**Work required**. For the word "MAPI", determine how many lines of the entries below contain it, and give only that number.

──────

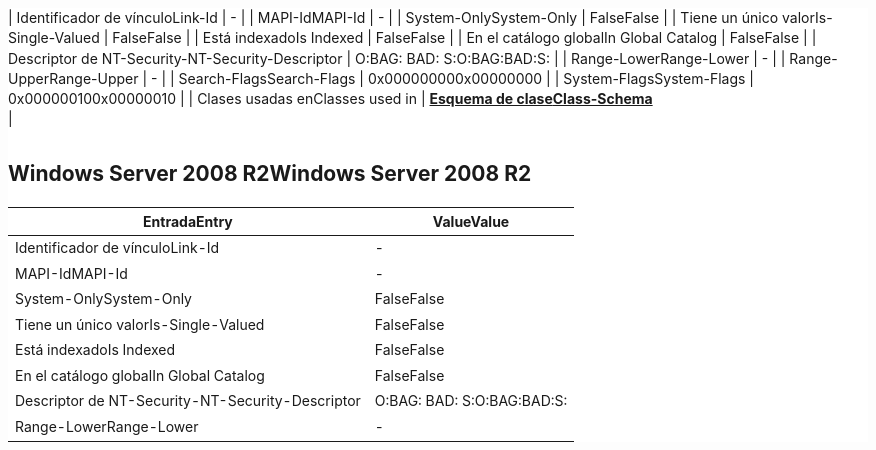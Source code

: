 | <span data-ttu-id="5a1dd-226">Identificador de vínculo</span><span class="sxs-lookup"><span data-stu-id="5a1dd-226">Link-Id</span></span>                | \-                                               |
| <span data-ttu-id="5a1dd-227">MAPI-Id</span><span class="sxs-lookup"><span data-stu-id="5a1dd-227">MAPI-Id</span></span>                | \-                                               |
| <span data-ttu-id="5a1dd-228">System-Only</span><span class="sxs-lookup"><span data-stu-id="5a1dd-228">System-Only</span></span>            | <span data-ttu-id="5a1dd-229">False</span><span class="sxs-lookup"><span data-stu-id="5a1dd-229">False</span></span>                                            |
| <span data-ttu-id="5a1dd-230">Tiene un único valor</span><span class="sxs-lookup"><span data-stu-id="5a1dd-230">Is-Single-Valued</span></span>       | <span data-ttu-id="5a1dd-231">False</span><span class="sxs-lookup"><span data-stu-id="5a1dd-231">False</span></span>                                            |
| <span data-ttu-id="5a1dd-232">Está indexado</span><span class="sxs-lookup"><span data-stu-id="5a1dd-232">Is Indexed</span></span>             | <span data-ttu-id="5a1dd-233">False</span><span class="sxs-lookup"><span data-stu-id="5a1dd-233">False</span></span>                                            |
| <span data-ttu-id="5a1dd-234">En el catálogo global</span><span class="sxs-lookup"><span data-stu-id="5a1dd-234">In Global Catalog</span></span>      | <span data-ttu-id="5a1dd-235">False</span><span class="sxs-lookup"><span data-stu-id="5a1dd-235">False</span></span>                                            |
| <span data-ttu-id="5a1dd-236">Descriptor de NT-Security-</span><span class="sxs-lookup"><span data-stu-id="5a1dd-236">NT-Security-Descriptor</span></span> | <span data-ttu-id="5a1dd-237">O:BAG: BAD: S:</span><span class="sxs-lookup"><span data-stu-id="5a1dd-237">O:BAG:BAD:S:</span></span>                                     |
| <span data-ttu-id="5a1dd-238">Range-Lower</span><span class="sxs-lookup"><span data-stu-id="5a1dd-238">Range-Lower</span></span>            | \-                                               |
| <span data-ttu-id="5a1dd-239">Range-Upper</span><span class="sxs-lookup"><span data-stu-id="5a1dd-239">Range-Upper</span></span>            | \-                                               |
| <span data-ttu-id="5a1dd-240">Search-Flags</span><span class="sxs-lookup"><span data-stu-id="5a1dd-240">Search-Flags</span></span>           | <span data-ttu-id="5a1dd-241">0x00000000</span><span class="sxs-lookup"><span data-stu-id="5a1dd-241">0x00000000</span></span>                                       |
| <span data-ttu-id="5a1dd-242">System-Flags</span><span class="sxs-lookup"><span data-stu-id="5a1dd-242">System-Flags</span></span>           | <span data-ttu-id="5a1dd-243">0x00000010</span><span class="sxs-lookup"><span data-stu-id="5a1dd-243">0x00000010</span></span>                                       |
| <span data-ttu-id="5a1dd-244">Clases usadas en</span><span class="sxs-lookup"><span data-stu-id="5a1dd-244">Classes used in</span></span>        | [<span data-ttu-id="5a1dd-245">**Esquema de clase**</span><span class="sxs-lookup"><span data-stu-id="5a1dd-245">**Class-Schema**</span></span>](c-classschema.md)<br/> |



## <a name="windows-server-2008-r2"></a><span data-ttu-id="5a1dd-246">Windows Server 2008 R2</span><span class="sxs-lookup"><span data-stu-id="5a1dd-246">Windows Server 2008 R2</span></span>



| <span data-ttu-id="5a1dd-247">Entrada</span><span class="sxs-lookup"><span data-stu-id="5a1dd-247">Entry</span></span> | <span data-ttu-id="5a1dd-248">Value</span><span class="sxs-lookup"><span data-stu-id="5a1dd-248">Value</span></span> |
|------------------------|--------------------------------------------------|
| <span data-ttu-id="5a1dd-249">Identificador de vínculo</span><span class="sxs-lookup"><span data-stu-id="5a1dd-249">Link-Id</span></span>                | \-                                               |
| <span data-ttu-id="5a1dd-250">MAPI-Id</span><span class="sxs-lookup"><span data-stu-id="5a1dd-250">MAPI-Id</span></span>                | \-                                               |
| <span data-ttu-id="5a1dd-251">System-Only</span><span class="sxs-lookup"><span data-stu-id="5a1dd-251">System-Only</span></span>            | <span data-ttu-id="5a1dd-252">False</span><span class="sxs-lookup"><span data-stu-id="5a1dd-252">False</span></span>                                            |
| <span data-ttu-id="5a1dd-253">Tiene un único valor</span><span class="sxs-lookup"><span data-stu-id="5a1dd-253">Is-Single-Valued</span></span>       | <span data-ttu-id="5a1dd-254">False</span><span class="sxs-lookup"><span data-stu-id="5a1dd-254">False</span></span>                                            |
| <span data-ttu-id="5a1dd-255">Está indexado</span><span class="sxs-lookup"><span data-stu-id="5a1dd-255">Is Indexed</span></span>             | <span data-ttu-id="5a1dd-256">False</span><span class="sxs-lookup"><span data-stu-id="5a1dd-256">False</span></span>                                            |
| <span data-ttu-id="5a1dd-257">En el catálogo global</span><span class="sxs-lookup"><span data-stu-id="5a1dd-257">In Global Catalog</span></span>      | <span data-ttu-id="5a1dd-258">False</span><span class="sxs-lookup"><span data-stu-id="5a1dd-258">False</span></span>                                            |
| <span data-ttu-id="5a1dd-259">Descriptor de NT-Security-</span><span class="sxs-lookup"><span data-stu-id="5a1dd-259">NT-Security-Descriptor</span></span> | <span data-ttu-id="5a1dd-260">O:BAG: BAD: S:</span><span class="sxs-lookup"><span data-stu-id="5a1dd-260">O:BAG:BAD:S:</span></span>                                     |
| <span data-ttu-id="5a1dd-261">Range-Lower</span><span class="sxs-lookup"><span data-stu-id="5a1dd-261">Range-Lower</span></span>            | \-                                               |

──────

**Response for this exercise**. 2